## INSTRUCTIONS TO FOLLOW
I'd like every entry returned exactly as it is, with the images left out.

=== RECORDS ===

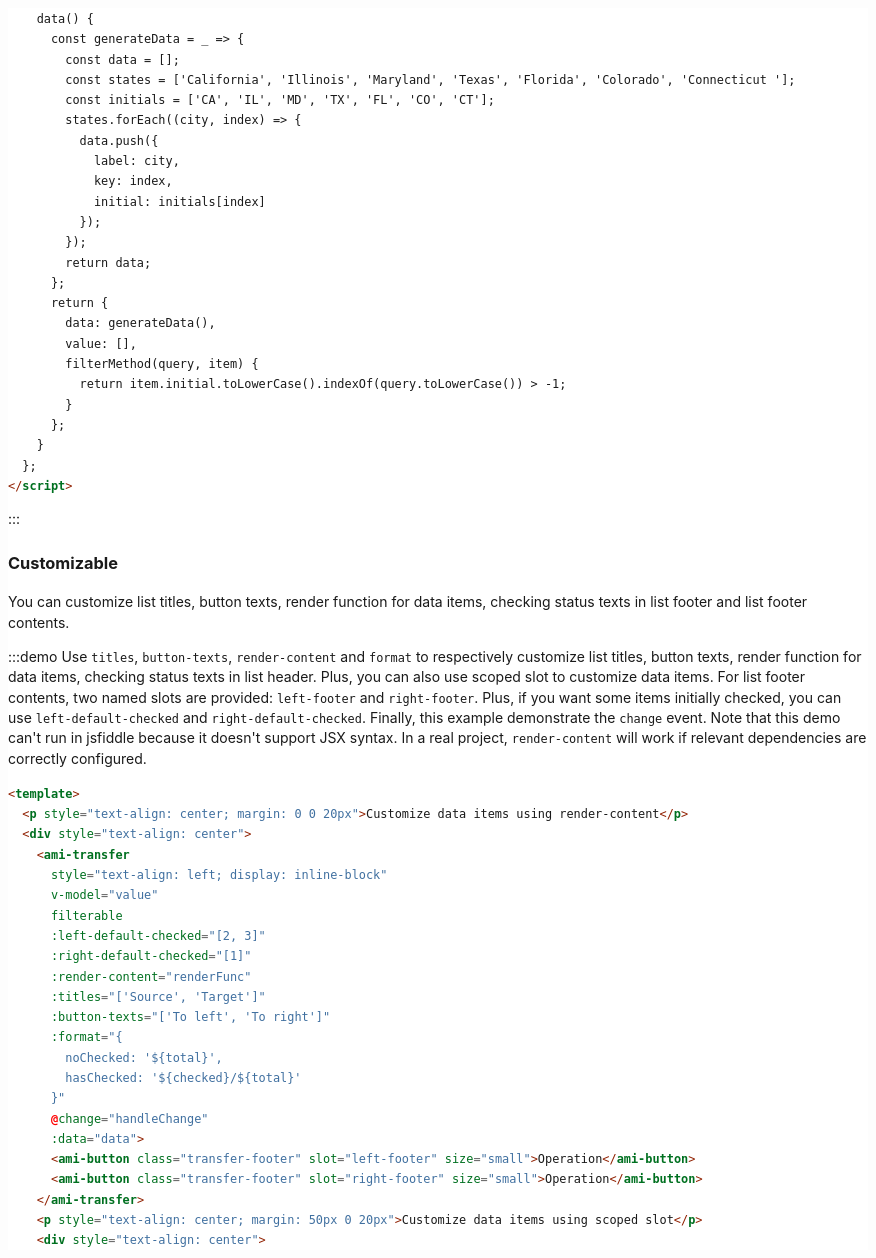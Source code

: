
 ```html
    data() {
      const generateData = _ => {
        const data = [];
        const states = ['California', 'Illinois', 'Maryland', 'Texas', 'Florida', 'Colorado', 'Connecticut '];
        const initials = ['CA', 'IL', 'MD', 'TX', 'FL', 'CO', 'CT'];
        states.forEach((city, index) => {
          data.push({
            label: city,
            key: index,
            initial: initials[index]
          });
        });
        return data;
      };
      return {
        data: generateData(),
        value: [],
        filterMethod(query, item) {
          return item.initial.toLowerCase().indexOf(query.toLowerCase()) > -1;
        }
      };
    }
  };
</script>
```
:::

### Customizable

You can customize list titles, button texts, render function for data items, checking status texts in list footer and list footer contents.

:::demo Use `titles`, `button-texts`, `render-content` and `format` to respectively customize list titles, button texts, render function for data items, checking status texts in list header. Plus, you can also use scoped slot to customize data items. For list footer contents, two named slots are provided: `left-footer` and `right-footer`. Plus, if you want some items initially checked, you can use `left-default-checked` and `right-default-checked`. Finally, this example demonstrate the `change` event. Note that this demo can't run in jsfiddle because it doesn't support JSX syntax. In a real project, `render-content` will work if relevant dependencies are correctly configured.
```html
<template>
  <p style="text-align: center; margin: 0 0 20px">Customize data items using render-content</p>
  <div style="text-align: center">
    <ami-transfer
      style="text-align: left; display: inline-block"
      v-model="value"
      filterable
      :left-default-checked="[2, 3]"
      :right-default-checked="[1]"
      :render-content="renderFunc"
      :titles="['Source', 'Target']"
      :button-texts="['To left', 'To right']"
      :format="{
        noChecked: '${total}',
        hasChecked: '${checked}/${total}'
      }"
      @change="handleChange"
      :data="data">
      <ami-button class="transfer-footer" slot="left-footer" size="small">Operation</ami-button>
      <ami-button class="transfer-footer" slot="right-footer" size="small">Operation</ami-button>
    </ami-transfer>
    <p style="text-align: center; margin: 50px 0 20px">Customize data items using scoped slot</p>
    <div style="text-align: center">
```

===

## ANSWER BOX
Source code

:
 ```html
    data() {
      const generateData = _ => {
        const data = [];
        const states = ['California', 'Illinois', 'Maryland', 'Texas', 'Florida', 'Colorado', 'Connecticut '];
        const initials = ['CA', 'IL', 'MD', 'TX', 'FL', 'CO', 'CT'];
        states.forEach((city, index) => {
          data.push({
            label: city,
            key: index,
            initial: initials[index]
          });
        });
        return data;
      };
      return {
        data: generateData(),
        value: [],
        filterMethod(query, item) {
          return item.initial.toLowerCase().indexOf(query.toLowerCase()) > -1;
        }
      };
    }
  };
</script>
```
:::

### Customizable

You can customize list titles, button texts, render function for data items, checking status texts in list footer and list footer contents.

:::demo Use `titles`, `button-texts`, `render-content` and `format` to respectively customize list titles, button texts, render function for data items, checking status texts in list header. Plus, you can also use scoped slot to customize data items. For list footer contents, two named slots are provided: `left-footer` and `right-footer`. Plus, if you want some items initially checked, you can use `left-default-checked` and `right-default-checked`. Finally, this example demonstrate the `change` event. Note that this demo can't run in jsfiddle because it doesn't support JSX syntax. In a real project, `render-content` will work if relevant dependencies are correctly configured.
```html
<template>
  <p style="text-align: center; margin: 0 0 20px">Customize data items using render-content</p>
  <div style="text-align: center">
    <ami-transfer
      style="text-align: left; display: inline-block"
      v-model="value"
      filterable
      :left-default-checked="[2, 3]"
      :right-default-checked="[1]"
      :render-content="renderFunc"
      :titles="['Source', 'Target']"
      :button-texts="['To left', 'To right']"
      :format="{
        noChecked: '${total}',
        hasChecked: '${checked}/${total}'
      }"
      @change="handleChange"
      :data="data">
      <ami-button class="transfer-footer" slot="left-footer" size="small">Operation</ami-button>
      <ami-button class="transfer-footer" slot="right-footer" size="small">Operation</ami-button>
    </ami-transfer>
    <p style="text-align: center; margin: 50px 0 20px">Customize data items using scoped slot</p>
    <div style="text-align: center">
```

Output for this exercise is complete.